Your answer is a copy of every line in the records where "regolare" appears.

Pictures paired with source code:
──────────

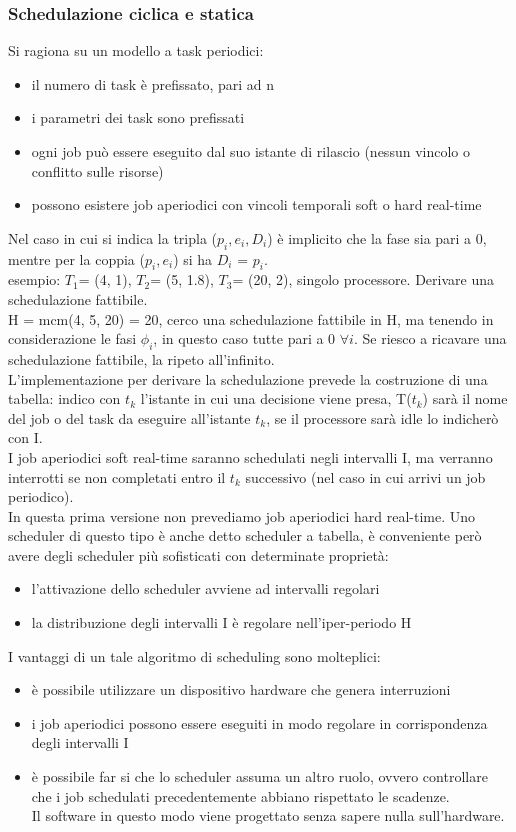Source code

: \documentclass{article}
\begin{document}
\subsubsection{Schedulazione ciclica e statica}
Si ragiona su un modello a task periodici:
\begin{itemize}
\item il numero di task è prefissato, pari ad n
\item i parametri dei task sono prefissati
\item ogni job può essere eseguito dal suo istante di rilascio (nessun vincolo o conflitto sulle risorse)
\item possono esistere job aperiodici con vincoli temporali soft o hard real-time
\end{itemize}
Nel caso in cui si indica la tripla ($p_i, e_i, D_i$) è implicito che la fase sia pari a 0, mentre per la coppia ($p_i, e_i$) si ha $D_i$ = $p_i$.\\ esempio: $T_1$= (4, 1), $T_2$= (5, 1.8), $T_3$= (20, 2), singolo processore. Derivare una schedulazione fattibile.\\ H = mcm(4, 5, 20) = 20, cerco una schedulazione fattibile in H, ma tenendo in considerazione le fasi $\phi_i$, in questo caso tutte pari a 0 $\forall i$. Se riesco a ricavare una schedulazione fattibile, la ripeto all'infinito.\\ L'implementazione per derivare la schedulazione prevede la costruzione di una tabella: indico con $t_k$ l'istante in cui una decisione viene presa, T($t_k$) sarà il nome del job o del task da eseguire all'istante $t_k$, se il processore sarà idle lo indicherò con I.\\I job aperiodici soft real-time saranno schedulati negli intervalli I, ma verranno interrotti se non completati entro il $t_k$ successivo (nel caso in cui arrivi un job periodico).\\ In questa prima versione non prevediamo job aperiodici hard real-time. Uno scheduler di questo tipo è anche detto scheduler a tabella, è conveniente però avere degli scheduler più sofisticati con determinate proprietà:
\begin{itemize}
\item l'attivazione dello scheduler avviene ad intervalli regolari
\item la distribuzione degli intervalli I è regolare nell'iper-periodo H
\end{itemize}
I vantaggi di un tale algoritmo di scheduling sono molteplici:
\begin{itemize}
\item è possibile utilizzare un dispositivo hardware che genera interruzioni
\item i job aperiodici possono essere eseguiti in modo regolare in corrispondenza degli intervalli I
\item è possibile far si che lo scheduler assuma un altro ruolo, ovvero controllare che i job schedulati precedentemente abbiano rispettato le scadenze.\\ Il software in questo modo viene progettato senza sapere nulla sull'hardware.
\end{itemize}
\end{document}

──────────

[Response]
\item la distribuzione degli intervalli I è regolare nell'iper-periodo H
\item i job aperiodici possono essere eseguiti in modo regolare in corrispondenza degli intervalli I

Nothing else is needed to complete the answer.